You’ve heard the same shtick, I’m sure. In the beginning, God made everything perfect, then us humans came along and messed everything up. There’s been distress and turmoil ever since, and it is all our fault. Had that “first sin” not come along, we’d still be living in a perfect paradise and all would be well.

Here’s the problem. The Bible never says that God created a world that was perfect. That is a later theology that most of us have been taught and have taken for granted. Actually, the Bible only says that God’s creation was “very good” (see Genesis 1:31). “Very good” is a far cry from our understanding of “perfect.”

This “very good world” is a place of choices, and it is a place of cause and effect. There are consequences (that can be bad OR good) to any choice we make. This “very good world” is also a place where shit happens by no fault of our own, but we, as people created “very good,” have the ability to live life in spite of what happens and have life in abundance.

Think about the implications for this: the world God created was never perfect.

Could God not make it perfect? Or did God choose to not make it perfect, and if so, was (and is) God okay with us not always getting it right every time – even from the beginning? So much for the idea that we spoiled perfection (although we certainly haven’t helped it).

Ephesians 5:1 says we are to be imitators of God. Often people say this is impossible. Yet, if God only created a “very good world,” can it be that God is only asking us to be very good and to do things very good? With this in mind, doesn’t imitating God seem doable (especially with God’s help and the help of other very good people)?

Consider the very different second story of creation found in Genesis 2:4-25 (see a side-by-side comparison of the two stories of creation found in Genesis 1-2 HERE). While you are at it, strip away the theology that God is all knowing and hear this story literally.

God has created Adam from the dust of the ground and breathed the breath / wind / spirit of life into Adam’s nostrils. Then God says something like this, “Hmm. Too bad he’s all alone. Let me make a help mate for him,” and God gets busy making all the animals.

One by one, God creates an animal, takes it to Adam and says, “What do you call this one?”

“Um, how about an aardvark?”

“Aardvark it is. Wanna marry this aardvark?”

“No, I’m not really interested in aardvarks in that way, God.”

Back to the drawing board God goes time and again only for Adam to be disappointed.

Using some poetic license, I can hear God say, “Adam, I think I’m on to something here. Look how cute and cuddly this one is! What do you call it?”

“Well, I think I’ll call it a tree shrew. But although it is cute, God, I’m really not attracted to it either.
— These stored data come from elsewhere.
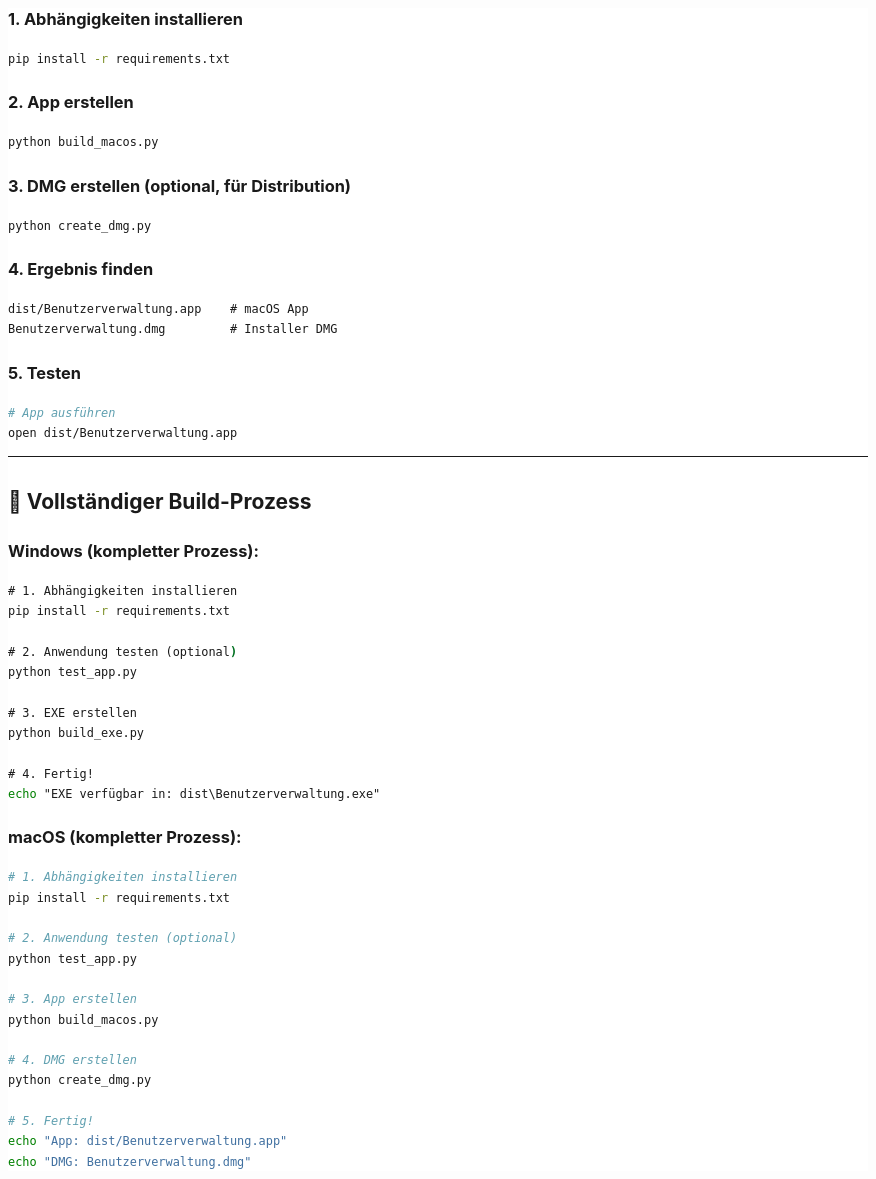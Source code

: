 ### 1. Abhängigkeiten installieren
```bash
pip install -r requirements.txt
```

### 2. App erstellen
```bash
python build_macos.py
```

### 3. DMG erstellen (optional, für Distribution)
```bash
python create_dmg.py
```

### 4. Ergebnis finden
```
dist/Benutzerverwaltung.app    # macOS App
Benutzerverwaltung.dmg         # Installer DMG
```

### 5. Testen
```bash
# App ausführen
open dist/Benutzerverwaltung.app
```

---

## 🔧 Vollständiger Build-Prozess

### Windows (kompletter Prozess):
```cmd
# 1. Abhängigkeiten installieren
pip install -r requirements.txt

# 2. Anwendung testen (optional)
python test_app.py

# 3. EXE erstellen
python build_exe.py

# 4. Fertig!
echo "EXE verfügbar in: dist\Benutzerverwaltung.exe"
```

### macOS (kompletter Prozess):
```bash
# 1. Abhängigkeiten installieren
pip install -r requirements.txt

# 2. Anwendung testen (optional)
python test_app.py

# 3. App erstellen
python build_macos.py

# 4. DMG erstellen
python create_dmg.py

# 5. Fertig!
echo "App: dist/Benutzerverwaltung.app"
echo "DMG: Benutzerverwaltung.dmg"
```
Thanks for trying.”

Again, no helpmate is found.

Taken literally (without later theologies forced into it), one can easily see that this story does not portray God as all-knowing but as one who creates by trial and error. It’s very good. It’s not perfect, but that’s okay.

As the “bread” surrounding the meat of the story of Noah, we see this theology of trial and error again. In Genesis 6:5-7, God is upset with humanity and decides to wipe them all out. Yet, God’s mind is changed when Noah’s faithfulness is discovered. Then follows the well known story of Noah, his family, a boat, and pairs of animals (unless they were clean, then there were more than 2!). In Genesis 9, we hear God say, “Hmm. Not sure that flood was such a good idea. I don’t think I’ll do that again. As a reminder to myself, I’ll put a bow – as in the bow of a bow and arrow – in the sky aimed at myself. Sorry all of creation.”

That’s a God I can imitate – one who keeps striving, through trial and error, to make something suitable, to make the world a more “very good” place. This is a God I can imitate – one who learns from mistakes and keeps on moving forward.

The problem only arises if, in imitating God, that I fail to learn from my mistakes. Lord, help me.